What lines of the data include the string "width"? Copy them all.

**** Raw data ****

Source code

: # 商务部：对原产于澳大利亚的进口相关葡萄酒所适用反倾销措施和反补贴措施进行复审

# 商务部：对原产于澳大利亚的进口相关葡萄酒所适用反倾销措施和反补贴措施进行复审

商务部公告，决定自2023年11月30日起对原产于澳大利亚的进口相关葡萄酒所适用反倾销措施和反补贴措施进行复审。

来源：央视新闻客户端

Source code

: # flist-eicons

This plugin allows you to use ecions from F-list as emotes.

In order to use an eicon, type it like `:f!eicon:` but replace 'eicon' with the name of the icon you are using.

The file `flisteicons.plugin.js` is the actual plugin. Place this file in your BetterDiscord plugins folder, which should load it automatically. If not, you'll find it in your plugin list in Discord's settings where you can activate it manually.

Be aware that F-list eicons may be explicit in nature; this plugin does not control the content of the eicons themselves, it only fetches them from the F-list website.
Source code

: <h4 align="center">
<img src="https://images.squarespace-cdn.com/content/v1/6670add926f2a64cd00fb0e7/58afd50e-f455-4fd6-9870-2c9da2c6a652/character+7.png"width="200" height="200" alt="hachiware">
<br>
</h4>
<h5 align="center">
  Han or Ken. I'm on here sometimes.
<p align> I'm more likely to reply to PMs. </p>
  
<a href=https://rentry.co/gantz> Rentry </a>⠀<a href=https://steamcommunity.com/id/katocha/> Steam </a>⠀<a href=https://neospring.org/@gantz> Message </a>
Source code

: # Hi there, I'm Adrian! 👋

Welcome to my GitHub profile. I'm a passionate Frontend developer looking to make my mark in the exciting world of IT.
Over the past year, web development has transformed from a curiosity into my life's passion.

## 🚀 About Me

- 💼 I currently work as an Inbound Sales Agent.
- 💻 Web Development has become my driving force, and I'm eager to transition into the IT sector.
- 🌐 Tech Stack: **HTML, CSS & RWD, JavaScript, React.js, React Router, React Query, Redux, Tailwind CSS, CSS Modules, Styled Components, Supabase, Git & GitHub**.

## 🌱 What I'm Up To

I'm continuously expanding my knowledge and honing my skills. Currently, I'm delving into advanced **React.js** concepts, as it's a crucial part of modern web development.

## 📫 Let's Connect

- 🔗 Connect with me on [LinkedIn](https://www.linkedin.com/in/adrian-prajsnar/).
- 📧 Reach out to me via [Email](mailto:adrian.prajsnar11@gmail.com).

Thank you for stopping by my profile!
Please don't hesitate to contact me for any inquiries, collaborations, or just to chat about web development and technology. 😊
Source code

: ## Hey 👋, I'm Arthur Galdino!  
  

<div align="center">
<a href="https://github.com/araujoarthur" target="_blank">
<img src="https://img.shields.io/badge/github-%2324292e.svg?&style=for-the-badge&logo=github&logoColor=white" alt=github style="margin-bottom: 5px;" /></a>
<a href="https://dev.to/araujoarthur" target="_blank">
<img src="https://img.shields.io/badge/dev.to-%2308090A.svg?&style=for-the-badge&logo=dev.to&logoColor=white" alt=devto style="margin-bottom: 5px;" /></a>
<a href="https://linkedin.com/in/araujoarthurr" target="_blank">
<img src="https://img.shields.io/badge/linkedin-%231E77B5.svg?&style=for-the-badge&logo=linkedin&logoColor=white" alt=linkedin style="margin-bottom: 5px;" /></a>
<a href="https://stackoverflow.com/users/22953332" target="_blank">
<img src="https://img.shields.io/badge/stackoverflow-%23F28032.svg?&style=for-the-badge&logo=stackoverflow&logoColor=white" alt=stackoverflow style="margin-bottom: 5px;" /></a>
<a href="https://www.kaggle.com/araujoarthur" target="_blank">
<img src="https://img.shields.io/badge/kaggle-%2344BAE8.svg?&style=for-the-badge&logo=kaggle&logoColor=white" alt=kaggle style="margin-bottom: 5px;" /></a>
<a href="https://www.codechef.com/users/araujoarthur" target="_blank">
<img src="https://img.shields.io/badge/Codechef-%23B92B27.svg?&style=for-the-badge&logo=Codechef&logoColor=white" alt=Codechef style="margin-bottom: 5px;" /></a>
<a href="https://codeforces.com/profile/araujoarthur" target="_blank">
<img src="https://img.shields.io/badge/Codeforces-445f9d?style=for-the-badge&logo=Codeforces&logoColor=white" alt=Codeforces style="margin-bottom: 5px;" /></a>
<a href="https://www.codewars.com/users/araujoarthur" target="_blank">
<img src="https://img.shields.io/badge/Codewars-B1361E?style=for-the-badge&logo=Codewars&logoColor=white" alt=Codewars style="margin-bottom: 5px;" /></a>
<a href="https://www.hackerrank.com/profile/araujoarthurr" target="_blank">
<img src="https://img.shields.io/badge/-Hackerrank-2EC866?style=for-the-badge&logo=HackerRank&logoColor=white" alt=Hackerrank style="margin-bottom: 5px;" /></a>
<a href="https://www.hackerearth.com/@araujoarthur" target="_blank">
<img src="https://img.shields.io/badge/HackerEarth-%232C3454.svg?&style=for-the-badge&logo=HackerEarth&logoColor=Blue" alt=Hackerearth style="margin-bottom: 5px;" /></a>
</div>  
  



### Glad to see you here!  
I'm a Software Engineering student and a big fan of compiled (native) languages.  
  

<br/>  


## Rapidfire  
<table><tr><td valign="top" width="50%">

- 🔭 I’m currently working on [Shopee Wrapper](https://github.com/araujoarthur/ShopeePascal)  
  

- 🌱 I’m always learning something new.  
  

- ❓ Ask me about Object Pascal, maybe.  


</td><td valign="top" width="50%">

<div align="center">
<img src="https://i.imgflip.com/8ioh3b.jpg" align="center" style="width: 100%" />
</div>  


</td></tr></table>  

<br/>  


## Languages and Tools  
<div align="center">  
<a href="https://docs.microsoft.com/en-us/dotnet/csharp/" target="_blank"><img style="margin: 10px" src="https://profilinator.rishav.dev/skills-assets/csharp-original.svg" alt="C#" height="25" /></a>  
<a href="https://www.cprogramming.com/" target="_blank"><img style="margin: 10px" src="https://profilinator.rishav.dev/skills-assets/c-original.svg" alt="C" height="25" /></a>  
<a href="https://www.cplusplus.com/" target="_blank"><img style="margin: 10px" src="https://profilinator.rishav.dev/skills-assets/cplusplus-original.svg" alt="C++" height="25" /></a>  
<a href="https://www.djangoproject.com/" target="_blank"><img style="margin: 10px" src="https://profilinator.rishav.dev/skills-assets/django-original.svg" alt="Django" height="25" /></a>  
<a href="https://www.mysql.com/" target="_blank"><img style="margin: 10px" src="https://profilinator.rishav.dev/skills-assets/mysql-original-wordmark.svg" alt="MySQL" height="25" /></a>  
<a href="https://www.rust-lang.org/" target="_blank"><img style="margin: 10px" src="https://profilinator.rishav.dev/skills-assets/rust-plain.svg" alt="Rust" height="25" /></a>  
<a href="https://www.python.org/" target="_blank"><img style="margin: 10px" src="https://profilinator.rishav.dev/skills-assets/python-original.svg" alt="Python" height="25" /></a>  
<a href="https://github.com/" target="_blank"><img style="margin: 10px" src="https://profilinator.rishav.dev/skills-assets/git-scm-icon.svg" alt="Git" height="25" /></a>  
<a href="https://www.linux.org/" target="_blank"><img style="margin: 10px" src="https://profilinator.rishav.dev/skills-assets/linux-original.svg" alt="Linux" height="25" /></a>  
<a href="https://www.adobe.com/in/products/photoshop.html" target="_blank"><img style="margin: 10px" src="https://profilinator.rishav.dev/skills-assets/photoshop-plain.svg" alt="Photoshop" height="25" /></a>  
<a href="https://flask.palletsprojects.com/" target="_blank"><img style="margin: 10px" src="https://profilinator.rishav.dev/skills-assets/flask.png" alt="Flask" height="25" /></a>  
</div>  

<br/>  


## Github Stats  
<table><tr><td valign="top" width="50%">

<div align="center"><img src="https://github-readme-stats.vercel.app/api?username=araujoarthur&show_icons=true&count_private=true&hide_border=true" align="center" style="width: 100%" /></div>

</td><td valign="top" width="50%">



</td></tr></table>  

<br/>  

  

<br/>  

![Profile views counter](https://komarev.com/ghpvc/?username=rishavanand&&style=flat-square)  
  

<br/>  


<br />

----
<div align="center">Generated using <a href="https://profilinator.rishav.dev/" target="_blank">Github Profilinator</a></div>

****

_Answer_
<img src="https://images.squarespace-cdn.com/content/v1/6670add926f2a64cd00fb0e7/58afd50e-f455-4fd6-9870-2c9da2c6a652/character+7.png"width="200" height="200" alt="hachiware">
<table><tr><td valign="top" width="50%">
</td><td valign="top" width="50%">
<img src="https://i.imgflip.com/8ioh3b.jpg" align="center" style="width: 100%" />
<table><tr><td valign="top" width="50%">
<div align="center"><img src="https://github-readme-stats.vercel.app/api?username=araujoarthur&show_icons=true&count_private=true&hide_border=true" align="center" style="width: 100%" /></div>
</td><td valign="top" width="50%">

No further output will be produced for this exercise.